## [Task instructions]
Begin at the line containing "--|--|--|[An SGX-based execution" and end at the final line of the entries. Please reproduce those lines exactly.

━━━━━━

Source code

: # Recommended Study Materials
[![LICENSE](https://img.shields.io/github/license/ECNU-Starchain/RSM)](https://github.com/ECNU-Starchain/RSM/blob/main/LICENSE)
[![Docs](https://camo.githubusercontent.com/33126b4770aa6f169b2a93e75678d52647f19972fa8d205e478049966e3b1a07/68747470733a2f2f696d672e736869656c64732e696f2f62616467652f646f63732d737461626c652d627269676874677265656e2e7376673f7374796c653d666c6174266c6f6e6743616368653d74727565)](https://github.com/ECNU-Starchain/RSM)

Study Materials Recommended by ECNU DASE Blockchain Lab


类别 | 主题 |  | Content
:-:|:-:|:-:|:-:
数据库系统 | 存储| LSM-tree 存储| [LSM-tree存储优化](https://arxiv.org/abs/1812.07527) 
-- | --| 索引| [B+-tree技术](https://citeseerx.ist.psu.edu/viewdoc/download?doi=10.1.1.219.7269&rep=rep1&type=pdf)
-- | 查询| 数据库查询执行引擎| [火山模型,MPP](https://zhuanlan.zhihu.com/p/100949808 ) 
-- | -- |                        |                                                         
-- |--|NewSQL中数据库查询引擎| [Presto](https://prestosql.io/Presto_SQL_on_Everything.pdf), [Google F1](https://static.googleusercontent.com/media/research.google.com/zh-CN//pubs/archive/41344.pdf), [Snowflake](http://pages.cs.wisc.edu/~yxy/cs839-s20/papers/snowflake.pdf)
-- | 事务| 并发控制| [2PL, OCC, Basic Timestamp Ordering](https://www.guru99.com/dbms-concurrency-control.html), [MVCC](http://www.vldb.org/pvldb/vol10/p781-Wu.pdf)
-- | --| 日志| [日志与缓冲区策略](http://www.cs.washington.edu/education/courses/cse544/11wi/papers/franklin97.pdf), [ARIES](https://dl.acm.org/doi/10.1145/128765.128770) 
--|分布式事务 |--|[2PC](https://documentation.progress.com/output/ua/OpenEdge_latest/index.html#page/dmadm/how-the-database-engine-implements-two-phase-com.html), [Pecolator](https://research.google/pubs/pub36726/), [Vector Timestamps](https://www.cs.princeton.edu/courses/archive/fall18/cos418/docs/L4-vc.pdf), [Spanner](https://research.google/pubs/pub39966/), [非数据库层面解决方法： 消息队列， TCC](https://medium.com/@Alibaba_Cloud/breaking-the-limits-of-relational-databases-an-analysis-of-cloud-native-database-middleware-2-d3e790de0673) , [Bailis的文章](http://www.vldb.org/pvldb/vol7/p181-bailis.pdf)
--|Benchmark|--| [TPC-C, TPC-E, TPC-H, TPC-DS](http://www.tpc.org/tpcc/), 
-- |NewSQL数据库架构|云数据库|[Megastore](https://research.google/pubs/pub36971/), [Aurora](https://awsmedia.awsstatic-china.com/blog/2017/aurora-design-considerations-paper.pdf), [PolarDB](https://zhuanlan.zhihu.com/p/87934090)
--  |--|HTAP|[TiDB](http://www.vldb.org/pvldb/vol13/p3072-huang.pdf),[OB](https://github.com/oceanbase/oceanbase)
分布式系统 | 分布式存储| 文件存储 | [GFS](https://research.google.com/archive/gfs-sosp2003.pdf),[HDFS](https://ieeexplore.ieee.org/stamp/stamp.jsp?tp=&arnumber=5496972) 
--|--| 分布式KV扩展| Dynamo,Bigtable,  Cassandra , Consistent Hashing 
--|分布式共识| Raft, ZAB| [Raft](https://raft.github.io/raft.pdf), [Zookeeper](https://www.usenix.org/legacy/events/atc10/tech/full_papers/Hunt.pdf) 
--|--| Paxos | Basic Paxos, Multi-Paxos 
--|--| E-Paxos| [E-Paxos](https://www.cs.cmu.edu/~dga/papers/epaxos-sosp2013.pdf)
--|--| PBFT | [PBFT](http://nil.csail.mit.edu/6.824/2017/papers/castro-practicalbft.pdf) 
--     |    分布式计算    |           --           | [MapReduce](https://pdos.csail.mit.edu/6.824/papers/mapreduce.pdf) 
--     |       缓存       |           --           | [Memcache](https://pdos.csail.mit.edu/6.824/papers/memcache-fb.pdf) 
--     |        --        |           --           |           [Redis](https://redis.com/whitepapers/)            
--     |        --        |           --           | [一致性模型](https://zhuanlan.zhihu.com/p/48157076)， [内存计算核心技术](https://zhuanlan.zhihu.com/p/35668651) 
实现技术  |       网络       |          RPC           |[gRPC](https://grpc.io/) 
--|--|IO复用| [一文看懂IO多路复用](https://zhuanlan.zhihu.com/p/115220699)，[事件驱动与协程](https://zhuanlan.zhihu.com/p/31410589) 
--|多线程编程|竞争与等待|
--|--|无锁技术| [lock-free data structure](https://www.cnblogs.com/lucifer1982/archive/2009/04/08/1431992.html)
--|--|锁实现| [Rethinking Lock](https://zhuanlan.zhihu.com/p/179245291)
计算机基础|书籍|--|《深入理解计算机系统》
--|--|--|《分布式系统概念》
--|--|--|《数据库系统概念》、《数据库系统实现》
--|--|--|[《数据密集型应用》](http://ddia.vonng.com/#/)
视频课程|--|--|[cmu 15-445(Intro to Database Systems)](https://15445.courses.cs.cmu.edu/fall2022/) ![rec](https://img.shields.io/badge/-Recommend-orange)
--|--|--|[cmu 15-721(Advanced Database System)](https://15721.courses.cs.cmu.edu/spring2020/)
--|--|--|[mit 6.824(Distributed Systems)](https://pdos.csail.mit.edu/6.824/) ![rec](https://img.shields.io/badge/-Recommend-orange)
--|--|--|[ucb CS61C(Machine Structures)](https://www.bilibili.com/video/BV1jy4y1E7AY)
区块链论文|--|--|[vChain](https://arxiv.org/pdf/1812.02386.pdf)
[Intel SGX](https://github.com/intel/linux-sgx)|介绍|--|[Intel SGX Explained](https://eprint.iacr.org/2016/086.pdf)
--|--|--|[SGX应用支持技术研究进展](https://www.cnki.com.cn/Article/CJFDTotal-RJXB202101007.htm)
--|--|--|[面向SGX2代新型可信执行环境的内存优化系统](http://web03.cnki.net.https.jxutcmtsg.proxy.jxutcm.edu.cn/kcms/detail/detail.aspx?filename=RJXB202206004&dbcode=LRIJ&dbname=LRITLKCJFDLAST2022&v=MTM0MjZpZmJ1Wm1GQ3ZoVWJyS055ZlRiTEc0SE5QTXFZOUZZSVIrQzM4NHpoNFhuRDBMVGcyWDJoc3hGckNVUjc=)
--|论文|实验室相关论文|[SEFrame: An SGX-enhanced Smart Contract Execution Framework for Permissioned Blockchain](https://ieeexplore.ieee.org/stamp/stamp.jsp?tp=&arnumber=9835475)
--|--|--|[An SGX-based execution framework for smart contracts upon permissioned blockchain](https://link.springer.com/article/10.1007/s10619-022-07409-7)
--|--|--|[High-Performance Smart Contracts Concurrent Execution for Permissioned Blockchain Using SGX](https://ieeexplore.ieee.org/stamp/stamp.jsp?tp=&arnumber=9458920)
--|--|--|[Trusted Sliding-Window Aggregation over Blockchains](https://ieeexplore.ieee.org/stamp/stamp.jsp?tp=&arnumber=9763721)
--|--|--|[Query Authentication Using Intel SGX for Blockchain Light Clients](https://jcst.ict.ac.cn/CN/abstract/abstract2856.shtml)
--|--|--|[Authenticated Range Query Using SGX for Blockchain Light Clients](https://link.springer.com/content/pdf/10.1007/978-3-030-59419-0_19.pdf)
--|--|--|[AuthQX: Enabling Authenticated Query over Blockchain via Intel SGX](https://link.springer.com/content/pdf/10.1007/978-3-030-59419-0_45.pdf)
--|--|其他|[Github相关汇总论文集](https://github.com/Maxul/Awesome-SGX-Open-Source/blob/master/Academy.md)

━━━━━━

## [Output below]
--|--|--|[An SGX-based execution framework for smart contracts upon permissioned blockchain](https://link.springer.com/article/10.1007/s10619-022-07409-7)
--|--|--|[High-Performance Smart Contracts Concurrent Execution for Permissioned Blockchain Using SGX](https://ieeexplore.ieee.org/stamp/stamp.jsp?tp=&arnumber=9458920)
--|--|--|[Trusted Sliding-Window Aggregation over Blockchains](https://ieeexplore.ieee.org/stamp/stamp.jsp?tp=&arnumber=9763721)
--|--|--|[Query Authentication Using Intel SGX for Blockchain Light Clients](https://jcst.ict.ac.cn/CN/abstract/abstract2856.shtml)
--|--|--|[Authenticated Range Query Using SGX for Blockchain Light Clients](https://link.springer.com/content/pdf/10.1007/978-3-030-59419-0_19.pdf)
--|--|--|[AuthQX: Enabling Authenticated Query over Blockchain via Intel SGX](https://link.springer.com/content/pdf/10.1007/978-3-030-59419-0_45.pdf)
--|--|其他|[Github相关汇总论文集](https://github.com/Maxul/Awesome-SGX-Open-Source/blob/master/Academy.md)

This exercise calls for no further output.